Miction   Miction difficile   Miction impérieuse   Miction impossible   Mictionnel   Miction normale   Miction par regorgement
Néphrologie urologie  -  [Angl. : Micturition, urination, miction, Difficult micturition, Urgent urination, Impossible urination, Mictionnal, Normal urination, Involuntary micturation]    N. f.  * miction : du bas latin mictio, de mingere [micti(o)-], uriner. 
    La miction désigne l'émission de l'urine. Les urologues utilisent plusieurs adjectifs pour qualifier les troubles mictionnels, en comparaison de la miction normale qui est l'émission d'urine au moment voulu, en vidant complètement sa vessie avec un jet évident (et non un goutte-à-goutte), sans urine résiduelle.
    "La miction normale doit être volontaire, confortable et efficace".

    * La miction difficile, connue aussi sous le nom de dysurie, est une pathologie que l'on rencontre essentiellement chez les hommes. Plusieurs symptômes peuvent caractériser la miction difficile :
      - le premier concerne la durée d'apparition du jet qui n'est plus immédiat, mais nécessite parfois jusqu'à 30 secondes avant que l'urine ne s'écoule ;
      - autre symptôme : la qualité du jet qui peut être réduit à un écoulement vertical, sans courbe ;
      - enfin il peut subsister, en fin de miction, de l'urine dans la vessie, qui peut provoquer plusieurs petits jets successifs, voire un goutte-à-goutte. Les causes peuvent être très variées : mauvaise qualité du muscle qui contracte la vessie, atteinte de la vessie elle-même, présence d'une tumeur qui gêne la vessie ou l'urètre, problèmes au niveau des centres nerveux qui contrôlent la diurèse, entre autres.
    * La miction impossible est le fait que le malade n'arrive plus à uriner, ce qui peut provoquer des douleurs majeures. Le traitement consiste d'abord à vidanger la vessie par sonde, en surveillant puis en rétablissant l'équilibre hydroélectrolytique (de l'eau et des ions dissous), puis à rechercher et à traiter la cause.
    * Dans la miction impérieuse, le malade éprouve une envie irrépressible d'uriner, et ce de nombreuses fois dans la journée.
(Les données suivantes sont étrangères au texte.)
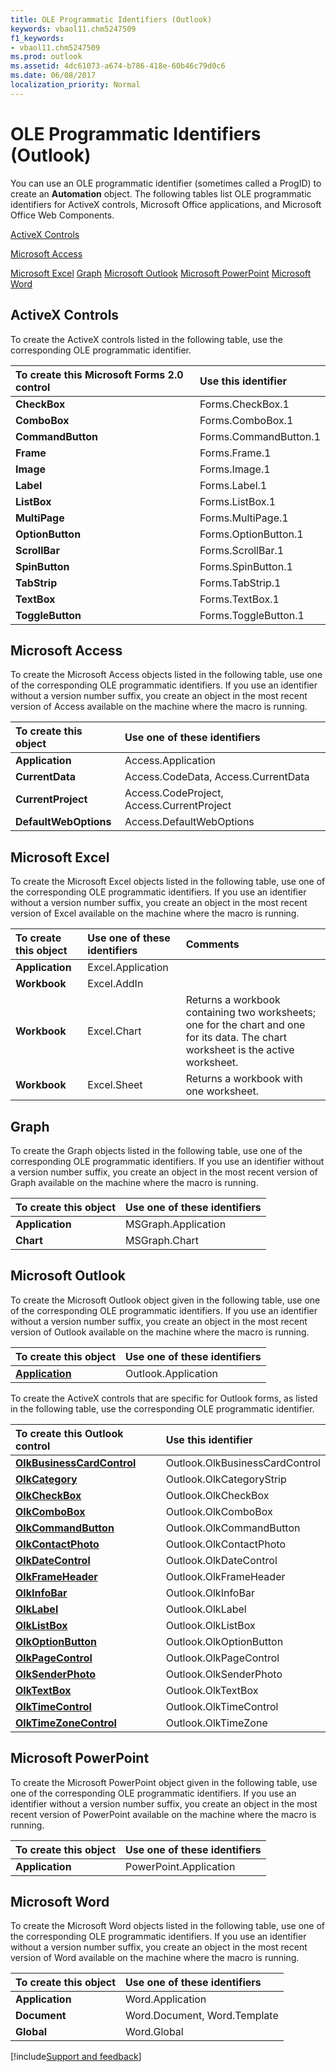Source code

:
 ```yaml
---
title: OLE Programmatic Identifiers (Outlook)
keywords: vbaol11.chm5247509
f1_keywords:
- vbaol11.chm5247509
ms.prod: outlook
ms.assetid: 4dc61073-a674-b786-418e-60b46c79d0c6
ms.date: 06/08/2017
localization_priority: Normal
---
```



# OLE Programmatic Identifiers (Outlook)

You can use an OLE programmatic identifier (sometimes called a ProgID) to create an  **Automation** object. The following tables list OLE programmatic identifiers for ActiveX controls, Microsoft Office applications, and Microsoft Office Web Components.

 [ActiveX Controls](#OLEActiveXControls)

 [Microsoft Access](#OLEMicrosoftAccess)

 [Microsoft Excel](#OLEMicrosoftExcel)
 [Graph](#OLEMicrosoftGraph)
 [Microsoft Outlook](#OLEMicrosoftOutlook)
 [Microsoft PowerPoint](#OLEMicrosoftPowerPoint)
 [Microsoft Word](#OLEMicrosoftWord)

## ActiveX Controls
<a name="OLEActiveXControls"> </a>

To create the ActiveX controls listed in the following table, use the corresponding OLE programmatic identifier.



|**To create this Microsoft Forms 2.0 control**|**Use this identifier**|
|:-----|:-----|
| **CheckBox**|Forms.CheckBox.1|
| **ComboBox**|Forms.ComboBox.1|
| **CommandButton**|Forms.CommandButton.1|
| **Frame**|Forms.Frame.1|
| **Image**|Forms.Image.1|
| **Label**|Forms.Label.1|
| **ListBox**|Forms.ListBox.1|
| **MultiPage**|Forms.MultiPage.1|
| **OptionButton**|Forms.OptionButton.1|
| **ScrollBar**|Forms.ScrollBar.1|
| **SpinButton**|Forms.SpinButton.1|
| **TabStrip**|Forms.TabStrip.1|
| **TextBox**|Forms.TextBox.1|
| **ToggleButton**|Forms.ToggleButton.1|

## Microsoft Access
<a name="OLEMicrosoftAccess"> </a>

To create the Microsoft Access objects listed in the following table, use one of the corresponding OLE programmatic identifiers. If you use an identifier without a version number suffix, you create an object in the most recent version of Access available on the machine where the macro is running.



|**To create this object**|**Use one of these identifiers**|
|:-----|:-----|
| **Application**|Access.Application|
| **CurrentData**|Access.CodeData, Access.CurrentData|
| **CurrentProject**|Access.CodeProject, Access.CurrentProject|
| **DefaultWebOptions**|Access.DefaultWebOptions|

## Microsoft Excel
<a name="OLEMicrosoftExcel"> </a>

To create the Microsoft Excel objects listed in the following table, use one of the corresponding OLE programmatic identifiers. If you use an identifier without a version number suffix, you create an object in the most recent version of Excel available on the machine where the macro is running.



|**To create this object**|**Use one of these identifiers**|**Comments**|
|:-----|:-----|:-----|
| **Application**|Excel.Application||
| **Workbook**|Excel.AddIn||
| **Workbook**|Excel.Chart|Returns a workbook containing two worksheets; one for the chart and one for its data. The chart worksheet is the active worksheet.|
| **Workbook**|Excel.Sheet|Returns a workbook with one worksheet.|

## Graph
<a name="OLEMicrosoftGraph"> </a>

To create the Graph objects listed in the following table, use one of the corresponding OLE programmatic identifiers. If you use an identifier without a version number suffix, you create an object in the most recent version of Graph available on the machine where the macro is running.



|**To create this object**|**Use one of these identifiers**|
|:-----|:-----|
| **Application**|MSGraph.Application|
| **Chart**|MSGraph.Chart|

## Microsoft Outlook
<a name="OLEMicrosoftOutlook"> </a>

To create the Microsoft Outlook object given in the following table, use one of the corresponding OLE programmatic identifiers. If you use an identifier without a version number suffix, you create an object in the most recent version of Outlook available on the machine where the macro is running.



|**To create this object**|**Use one of these identifiers**|
|:-----|:-----|
| **[Application](../../../api/Outlook.Application.md)**|Outlook.Application|

To create the ActiveX controls that are specific for Outlook forms, as listed in the following table, use the corresponding OLE programmatic identifier.



|**To create this Outlook control**|**Use this identifier**|
|:-----|:-----|
| **[OlkBusinessCardControl](../../../api/Outlook.OlkBusinessCardControl.md)**|Outlook.OlkBusinessCardControl|
| **[OlkCategory](../../../api/Outlook.OlkCategory.md)**|Outlook.OlkCategoryStrip|
| **[OlkCheckBox](../../../api/Outlook.OlkCheckBox.md)**|Outlook.OlkCheckBox|
| **[OlkComboBox](../../../api/Outlook.OlkComboBox.md)**|Outlook.OlkComboBox|
| **[OlkCommandButton](../../../api/Outlook.OlkCommandButton.md)**|Outlook.OlkCommandButton|
| **[OlkContactPhoto](../../../api/Outlook.OlkContactPhoto.md)**|Outlook.OlkContactPhoto|
| **[OlkDateControl](../../../api/Outlook.OlkDateControl.md)**|Outlook.OlkDateControl|
| **[OlkFrameHeader](../../../api/Outlook.OlkFrameHeader.md)**|Outlook.OlkFrameHeader|
| **[OlkInfoBar](../../../api/Outlook.OlkInfoBar.md)**|Outlook.OlkInfoBar|
| **[OlkLabel](../../../api/Outlook.OlkLabel.md)**|Outlook.OlkLabel|
| **[OlkListBox](../../../api/Outlook.OlkListBox.md)**|Outlook.OlkListBox|
| **[OlkOptionButton](../../../api/Outlook.OlkOptionButton.md)**|Outlook.OlkOptionButton|
| **[OlkPageControl](../../../api/Outlook.OlkPageControl.md)**|Outlook.OlkPageControl|
| **[OlkSenderPhoto](../../../api/Outlook.OlkSenderPhoto.md)**|Outlook.OlkSenderPhoto|
| **[OlkTextBox](../../../api/Outlook.OlkTextBox.md)**|Outlook.OlkTextBox|
| **[OlkTimeControl](../../../api/Outlook.OlkTimeControl.md)**|Outlook.OlkTimeControl|
| **[OlkTimeZoneControl](../../../api/Outlook.OlkTimeZoneControl.md)**|Outlook.OlkTimeZone|

## Microsoft PowerPoint
<a name="OLEMicrosoftPowerPoint"> </a>

To create the Microsoft PowerPoint object given in the following table, use one of the corresponding OLE programmatic identifiers. If you use an identifier without a version number suffix, you create an object in the most recent version of PowerPoint available on the machine where the macro is running.



|**To create this object**|**Use one of these identifiers**|
|:-----|:-----|
| **Application**|PowerPoint.Application|

## Microsoft Word
<a name="OLEMicrosoftWord"> </a>

To create the Microsoft Word objects listed in the following table, use one of the corresponding OLE programmatic identifiers. If you use an identifier without a version number suffix, you create an object in the most recent version of Word available on the machine where the macro is running.



|**To create this object**|**Use one of these identifiers**|
|:-----|:-----|
| **Application**|Word.Application|
| **Document**|Word.Document, Word.Template|
| **Global**|Word.Global|

[!include[Support and feedback](~/includes/feedback-boilerplate.md)]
C'est le plus souvent le détrusor (ensemble des fibres musculaires longitudinales de la vessie qui agissent comme un muscle unique pour contracter la vessie) qui se contracte indépendamment de la volonté. Cette forme d'incontinence se rencontre plus souvent chez les femmes, les enfants et les personnes très âgées.
    * La miction par regorgement, quant à elle, n'est pas vraiment une pathologie. Elle est généralement due à un remplissage excessif de la vessie (qui peut contenir 500 à 600 mL d'urine), suivi d'un relâchement du sphincter vésical.
    Adj. : mictionnel, elle : qui se rapporte à la miction, à la fonction d'évacuation de l'urine. Schéma de l'appareil urinaire    Schéma de la vessie   Haut de page

Mictiographie    Mictiométrie
Néphrologie urologie  -  [Angl. : Mictiography]    N. f.  * mictio : du bas latin mictio, de mingere [micti(o)-], uriner ; * graphie : du grec graphein [-graphe, -graphie, -graphique, graph(o)-], écrire ; * métrie : du grec metron, [-métre, métr(ie)], mesure. 
    La mictiographie est aussi connue sous le nom de débitmétrie urinaire ou mictiométrie. C'est l'un des test urodynamiques qui permet d'évaluer la qualité mictionnelle. Il faudra ensuite rechercher la cause de la dysurie (voir ci-dessus miction anormale), en affinant éventuellement le diagnostic avec des tests plus spécifiques. La débitmétrie urinaire, effectuée à l'aide d'un débitmètre spécialement conçu pour cet usage, consiste à mesurer la puissance du jet urinaire, afin de détecter certaines pathologies de la vessie ou de l'urètre. L'appareil mesure en réalité le rapport de la quantité d'urine sur la vitesse d'émission.
     Il mesure en effet la distance du jet d'urine et en déduit la vitesse. Le résultat dépend de la qualité de la contraction de la vessie, mais aussi des éventuelles résistances que l'urine pourrait rencontrer au passage du col vésical et de l'urètre. C'est un bon test pour déceler un syndrome obstructif.